I started learning Hebrew in seminary and applied the same plan I had used with Greek. But after 400+ days, I was frustrated by my progress. I had hoped to reach similar results as with Greek, but I couldn’t even get that far. Not until later would I find that one main obstacle was my method of memorizing each verb as a consonantal root instead of a stem-specific word.

Some friends told me about Randall Buth and the Biblical Language Center (BLC) curriculum that uses pictures and audio. They said that learning with a living language approach would be a more efficient use of my time. I could also see that it would set me on a trajectory for much higher reading fluency with Hebrew.

Merissa had always been interested in language, so she committed to learn communicative Hebrew alongside me. We worked through all three books in Buth’s curriculum and even had the opportunity to take a month-long ulpan with BLC, spending four hours a day speaking biblical Hebrew in class. During that time, we found that learning with visuals and acting out vocabulary helped us to understand the text. There was no need to stop after every word and translate it into English. We were reading, comprehending, and interacting in biblical Hebrew.

Picture Hebrew Resources

Yet there were no picture resources to help us internalize hundreds of the most common words in the Hebrew Bible. Merissa started drawing a little picture on an index card for each word that we were trying to master. When we showed our classmates her first illustrations, they were intrigued. Many of them even wanted a copy of those first rough sketches.

Right away, we started dreaming of the picture resources we could create. Our aim early on was to do it so well that no one who came after us would be able to do it better. We tried to perfect our method by redrawing all the cards for a 2nd edition. That took four months and about 700 hours to accomplish.

We launched a college-level community-ed Hebrew class in the fall of 2014. With that platform, we assigned the 2nd edition of the flashcards for the first two years. We also slowly developed an illustrated Jonah book, designed to teach every Hebrew word with a picture referent on the page.

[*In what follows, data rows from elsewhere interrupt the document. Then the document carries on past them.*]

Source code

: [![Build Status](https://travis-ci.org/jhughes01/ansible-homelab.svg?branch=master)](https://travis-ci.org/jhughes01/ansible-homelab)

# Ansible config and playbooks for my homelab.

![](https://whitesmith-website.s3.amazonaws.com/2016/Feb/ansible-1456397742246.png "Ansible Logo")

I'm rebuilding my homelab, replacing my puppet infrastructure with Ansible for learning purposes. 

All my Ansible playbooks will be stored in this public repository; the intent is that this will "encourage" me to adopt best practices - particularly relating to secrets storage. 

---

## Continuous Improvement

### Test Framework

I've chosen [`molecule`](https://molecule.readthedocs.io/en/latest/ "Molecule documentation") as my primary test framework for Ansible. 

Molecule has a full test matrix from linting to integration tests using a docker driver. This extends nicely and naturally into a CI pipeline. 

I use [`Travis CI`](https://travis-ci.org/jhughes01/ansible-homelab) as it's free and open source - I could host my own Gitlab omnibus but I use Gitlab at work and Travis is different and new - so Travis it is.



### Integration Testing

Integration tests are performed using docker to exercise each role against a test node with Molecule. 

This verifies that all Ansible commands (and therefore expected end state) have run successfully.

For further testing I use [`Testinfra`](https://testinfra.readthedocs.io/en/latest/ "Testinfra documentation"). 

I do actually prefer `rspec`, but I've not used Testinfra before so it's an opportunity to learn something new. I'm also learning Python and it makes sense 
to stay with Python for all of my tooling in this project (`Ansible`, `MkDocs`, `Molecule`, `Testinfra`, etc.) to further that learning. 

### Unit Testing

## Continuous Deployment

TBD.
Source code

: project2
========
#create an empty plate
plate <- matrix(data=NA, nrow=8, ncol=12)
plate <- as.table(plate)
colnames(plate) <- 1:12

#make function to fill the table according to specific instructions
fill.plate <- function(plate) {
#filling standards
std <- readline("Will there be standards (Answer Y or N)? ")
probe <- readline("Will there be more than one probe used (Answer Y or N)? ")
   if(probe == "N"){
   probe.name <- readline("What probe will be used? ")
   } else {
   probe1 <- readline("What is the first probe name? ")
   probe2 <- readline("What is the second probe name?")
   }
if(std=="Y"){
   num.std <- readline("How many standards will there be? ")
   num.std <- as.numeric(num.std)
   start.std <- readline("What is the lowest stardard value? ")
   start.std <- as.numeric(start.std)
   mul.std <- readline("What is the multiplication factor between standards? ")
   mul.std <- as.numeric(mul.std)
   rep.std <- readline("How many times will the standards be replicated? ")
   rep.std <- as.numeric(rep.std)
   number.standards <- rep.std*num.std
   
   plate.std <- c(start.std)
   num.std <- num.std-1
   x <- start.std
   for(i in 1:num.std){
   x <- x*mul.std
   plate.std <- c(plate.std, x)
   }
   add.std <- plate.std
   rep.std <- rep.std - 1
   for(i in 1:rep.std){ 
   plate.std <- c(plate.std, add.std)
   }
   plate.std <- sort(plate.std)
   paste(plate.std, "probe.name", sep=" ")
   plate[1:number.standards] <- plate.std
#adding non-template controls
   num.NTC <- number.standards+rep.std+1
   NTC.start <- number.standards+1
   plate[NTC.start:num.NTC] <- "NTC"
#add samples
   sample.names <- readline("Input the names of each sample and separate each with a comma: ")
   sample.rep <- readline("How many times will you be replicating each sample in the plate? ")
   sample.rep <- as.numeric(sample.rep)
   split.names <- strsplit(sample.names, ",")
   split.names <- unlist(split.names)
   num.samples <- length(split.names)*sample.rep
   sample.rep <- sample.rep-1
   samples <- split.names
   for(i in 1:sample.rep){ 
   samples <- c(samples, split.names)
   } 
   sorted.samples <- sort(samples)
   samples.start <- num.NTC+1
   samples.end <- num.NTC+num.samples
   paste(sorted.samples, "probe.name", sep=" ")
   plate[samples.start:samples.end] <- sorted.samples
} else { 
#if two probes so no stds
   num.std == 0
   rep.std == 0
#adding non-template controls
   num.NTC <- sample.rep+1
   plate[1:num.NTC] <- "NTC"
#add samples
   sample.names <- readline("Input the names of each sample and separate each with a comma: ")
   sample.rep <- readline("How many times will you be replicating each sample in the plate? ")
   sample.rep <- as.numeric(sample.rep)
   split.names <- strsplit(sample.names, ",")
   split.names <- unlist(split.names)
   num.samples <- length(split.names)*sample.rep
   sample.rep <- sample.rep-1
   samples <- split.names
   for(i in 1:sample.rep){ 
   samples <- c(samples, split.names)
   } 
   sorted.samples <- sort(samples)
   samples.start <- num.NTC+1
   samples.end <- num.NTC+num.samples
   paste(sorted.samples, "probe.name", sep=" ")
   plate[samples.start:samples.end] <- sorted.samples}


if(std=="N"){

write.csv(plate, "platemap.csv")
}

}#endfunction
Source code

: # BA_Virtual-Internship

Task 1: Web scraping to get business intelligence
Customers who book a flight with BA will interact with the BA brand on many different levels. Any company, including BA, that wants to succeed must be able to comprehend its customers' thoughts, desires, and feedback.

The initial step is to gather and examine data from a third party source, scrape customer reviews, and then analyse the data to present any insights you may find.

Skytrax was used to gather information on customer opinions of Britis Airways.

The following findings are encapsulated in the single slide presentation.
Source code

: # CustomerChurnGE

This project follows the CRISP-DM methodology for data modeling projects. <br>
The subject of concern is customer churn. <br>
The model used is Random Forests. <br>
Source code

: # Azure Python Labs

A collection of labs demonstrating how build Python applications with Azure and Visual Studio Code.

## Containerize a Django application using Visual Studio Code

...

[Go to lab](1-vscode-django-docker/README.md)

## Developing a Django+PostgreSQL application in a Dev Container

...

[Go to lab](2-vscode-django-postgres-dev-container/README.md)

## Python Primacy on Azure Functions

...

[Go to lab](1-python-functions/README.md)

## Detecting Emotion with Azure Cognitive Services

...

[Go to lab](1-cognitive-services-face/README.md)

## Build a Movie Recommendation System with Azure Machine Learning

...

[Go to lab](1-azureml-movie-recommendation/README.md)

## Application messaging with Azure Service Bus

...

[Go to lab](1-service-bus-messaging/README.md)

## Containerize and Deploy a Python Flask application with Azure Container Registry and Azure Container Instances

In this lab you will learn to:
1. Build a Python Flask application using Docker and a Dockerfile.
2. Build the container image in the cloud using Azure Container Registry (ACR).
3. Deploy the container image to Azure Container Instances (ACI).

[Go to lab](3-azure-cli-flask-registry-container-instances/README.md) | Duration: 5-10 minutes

Along the way, it became clear that we needed to draw a 3rd edition of our flashcards from scratch. Merissa drew 2–3 hours every day for the next 14 months. The two of us poured in about 2,000 hours to complete the project. We were able to use a test version of the picture flashcards and Jonah book with our students. With their feedback, we made final revisions to both resources over the summer before launching in the fall of 2017.

Vision for Picture Hebrew

We know the value of the picture flashcards and Jonah book firsthand. After all, Merissa learned Hebrew largely by using these two illustrated resources. And I, with a better method for memorizing Hebrew words, have been able to progress much further in Hebrew fluency than I ever did with Greek. We have also seen about 100 of our first users thrive with these picture resources.

We founded Picture Hebrew to provide more illustrated resources for the growing communicative Hebrew movement. Our Picture Hebrew Flashcards and Jonah book can also be used in any college/seminary classroom, or benefit anyone furthering their Hebrew fluency through self study.